# ACTIVITY
Repeat word for word the opening stretch of the entries, from the first line through the line containing "Pour que le".

──────

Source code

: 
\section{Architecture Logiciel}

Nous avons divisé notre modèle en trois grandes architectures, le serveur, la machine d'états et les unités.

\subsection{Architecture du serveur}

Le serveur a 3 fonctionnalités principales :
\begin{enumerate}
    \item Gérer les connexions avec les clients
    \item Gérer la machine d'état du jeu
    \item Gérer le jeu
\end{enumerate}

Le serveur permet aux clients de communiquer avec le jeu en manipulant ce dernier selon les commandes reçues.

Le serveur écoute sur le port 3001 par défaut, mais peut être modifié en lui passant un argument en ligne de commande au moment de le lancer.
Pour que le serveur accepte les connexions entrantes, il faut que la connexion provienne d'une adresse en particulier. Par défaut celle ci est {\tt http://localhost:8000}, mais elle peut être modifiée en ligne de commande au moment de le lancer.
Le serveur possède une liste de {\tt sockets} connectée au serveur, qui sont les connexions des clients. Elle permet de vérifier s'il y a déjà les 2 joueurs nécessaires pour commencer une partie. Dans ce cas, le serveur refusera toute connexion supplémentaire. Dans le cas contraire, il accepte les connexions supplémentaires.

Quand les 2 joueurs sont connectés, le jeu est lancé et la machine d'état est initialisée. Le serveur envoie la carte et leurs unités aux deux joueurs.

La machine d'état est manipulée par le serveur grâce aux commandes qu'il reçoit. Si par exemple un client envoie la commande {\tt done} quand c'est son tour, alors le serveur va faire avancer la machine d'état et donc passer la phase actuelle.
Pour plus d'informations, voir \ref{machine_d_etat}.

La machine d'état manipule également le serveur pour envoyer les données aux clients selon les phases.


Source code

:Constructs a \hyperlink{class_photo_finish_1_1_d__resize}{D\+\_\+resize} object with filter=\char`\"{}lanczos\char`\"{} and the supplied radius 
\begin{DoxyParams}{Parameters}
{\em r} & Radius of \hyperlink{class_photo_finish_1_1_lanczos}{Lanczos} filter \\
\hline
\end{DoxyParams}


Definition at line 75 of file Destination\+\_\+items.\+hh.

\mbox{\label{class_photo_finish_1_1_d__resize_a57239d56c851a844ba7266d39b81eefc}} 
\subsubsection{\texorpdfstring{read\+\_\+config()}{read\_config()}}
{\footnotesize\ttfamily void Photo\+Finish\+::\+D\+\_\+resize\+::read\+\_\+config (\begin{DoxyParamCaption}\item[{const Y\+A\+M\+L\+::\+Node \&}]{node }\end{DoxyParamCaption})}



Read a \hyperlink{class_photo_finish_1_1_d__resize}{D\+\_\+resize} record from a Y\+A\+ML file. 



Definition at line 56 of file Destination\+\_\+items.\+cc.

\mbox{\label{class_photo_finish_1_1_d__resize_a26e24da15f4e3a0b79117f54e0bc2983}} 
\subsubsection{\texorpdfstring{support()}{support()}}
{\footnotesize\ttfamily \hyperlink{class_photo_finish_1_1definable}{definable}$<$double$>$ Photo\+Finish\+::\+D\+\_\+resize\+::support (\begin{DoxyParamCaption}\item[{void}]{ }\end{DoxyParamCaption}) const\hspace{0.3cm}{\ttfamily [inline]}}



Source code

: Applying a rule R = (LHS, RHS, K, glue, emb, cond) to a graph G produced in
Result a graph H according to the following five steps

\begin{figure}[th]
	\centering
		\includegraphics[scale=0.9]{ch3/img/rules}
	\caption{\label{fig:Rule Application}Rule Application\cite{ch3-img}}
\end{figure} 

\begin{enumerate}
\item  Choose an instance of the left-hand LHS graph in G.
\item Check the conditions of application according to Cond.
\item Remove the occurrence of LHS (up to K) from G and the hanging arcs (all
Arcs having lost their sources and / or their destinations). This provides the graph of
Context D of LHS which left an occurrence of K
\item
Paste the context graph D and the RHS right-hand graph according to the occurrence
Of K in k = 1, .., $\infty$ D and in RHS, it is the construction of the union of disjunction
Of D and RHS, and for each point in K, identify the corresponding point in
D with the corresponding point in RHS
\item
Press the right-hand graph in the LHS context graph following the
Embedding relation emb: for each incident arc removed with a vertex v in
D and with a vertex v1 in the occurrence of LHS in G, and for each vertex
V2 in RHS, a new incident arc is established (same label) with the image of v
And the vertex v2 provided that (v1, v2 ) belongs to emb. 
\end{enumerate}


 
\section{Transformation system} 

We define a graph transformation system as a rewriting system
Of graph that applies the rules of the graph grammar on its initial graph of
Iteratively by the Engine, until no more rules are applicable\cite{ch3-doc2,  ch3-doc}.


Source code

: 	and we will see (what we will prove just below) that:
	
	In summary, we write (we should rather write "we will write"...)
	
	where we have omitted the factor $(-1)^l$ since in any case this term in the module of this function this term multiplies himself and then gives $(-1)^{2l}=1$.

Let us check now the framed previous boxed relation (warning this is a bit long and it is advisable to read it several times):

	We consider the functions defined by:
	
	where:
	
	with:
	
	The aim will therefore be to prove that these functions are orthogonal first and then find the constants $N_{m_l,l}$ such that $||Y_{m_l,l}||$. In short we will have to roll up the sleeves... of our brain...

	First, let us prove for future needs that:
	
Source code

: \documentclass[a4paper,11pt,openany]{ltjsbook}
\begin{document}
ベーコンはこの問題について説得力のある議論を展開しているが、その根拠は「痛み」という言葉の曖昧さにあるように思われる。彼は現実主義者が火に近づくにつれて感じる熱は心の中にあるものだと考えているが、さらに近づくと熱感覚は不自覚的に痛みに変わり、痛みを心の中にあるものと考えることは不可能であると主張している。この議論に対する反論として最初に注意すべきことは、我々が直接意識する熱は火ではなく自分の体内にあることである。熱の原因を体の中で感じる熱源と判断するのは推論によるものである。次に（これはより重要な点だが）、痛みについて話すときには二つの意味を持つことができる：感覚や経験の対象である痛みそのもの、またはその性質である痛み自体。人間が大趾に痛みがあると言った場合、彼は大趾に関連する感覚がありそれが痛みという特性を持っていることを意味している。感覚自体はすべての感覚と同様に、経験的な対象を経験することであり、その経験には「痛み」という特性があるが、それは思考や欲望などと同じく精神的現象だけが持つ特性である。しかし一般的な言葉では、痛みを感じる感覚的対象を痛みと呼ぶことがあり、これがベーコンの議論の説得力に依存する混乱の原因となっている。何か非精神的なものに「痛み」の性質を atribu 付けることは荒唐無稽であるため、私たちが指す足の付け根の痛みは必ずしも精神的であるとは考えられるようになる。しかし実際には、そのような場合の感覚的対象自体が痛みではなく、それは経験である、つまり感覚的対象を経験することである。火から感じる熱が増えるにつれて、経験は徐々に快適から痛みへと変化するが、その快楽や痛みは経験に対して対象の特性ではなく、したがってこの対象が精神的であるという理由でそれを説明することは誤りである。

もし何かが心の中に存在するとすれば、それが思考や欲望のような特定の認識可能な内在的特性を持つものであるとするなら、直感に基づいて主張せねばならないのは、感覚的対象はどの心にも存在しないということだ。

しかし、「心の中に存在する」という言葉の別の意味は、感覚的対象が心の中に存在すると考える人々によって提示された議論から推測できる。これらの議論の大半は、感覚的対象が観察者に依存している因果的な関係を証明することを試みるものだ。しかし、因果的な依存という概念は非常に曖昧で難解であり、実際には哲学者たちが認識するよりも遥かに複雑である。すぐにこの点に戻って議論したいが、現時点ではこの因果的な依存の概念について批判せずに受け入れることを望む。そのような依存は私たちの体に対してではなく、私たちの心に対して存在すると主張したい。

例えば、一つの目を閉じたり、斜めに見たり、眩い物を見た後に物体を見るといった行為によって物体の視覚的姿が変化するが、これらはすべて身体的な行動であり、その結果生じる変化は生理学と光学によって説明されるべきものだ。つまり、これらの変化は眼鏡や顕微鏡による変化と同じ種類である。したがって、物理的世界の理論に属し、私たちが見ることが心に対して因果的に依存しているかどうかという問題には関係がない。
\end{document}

──────

# RESPONSE AREA
Source code

: 
\section{Architecture Logiciel}

Nous avons divisé notre modèle en trois grandes architectures, le serveur, la machine d'états et les unités.

\subsection{Architecture du serveur}

Le serveur a 3 fonctionnalités principales :
\begin{enumerate}
    \item Gérer les connexions avec les clients
    \item Gérer la machine d'état du jeu
    \item Gérer le jeu
\end{enumerate}

Le serveur permet aux clients de communiquer avec le jeu en manipulant ce dernier selon les commandes reçues.

Le serveur écoute sur le port 3001 par défaut, mais peut être modifié en lui passant un argument en ligne de commande au moment de le lancer.
Pour que le serveur accepte les connexions entrantes, il faut que la connexion provienne d'une adresse en particulier. Par défaut celle ci est {\tt http://localhost:8000}, mais elle peut être modifiée en ligne de commande au moment de le lancer.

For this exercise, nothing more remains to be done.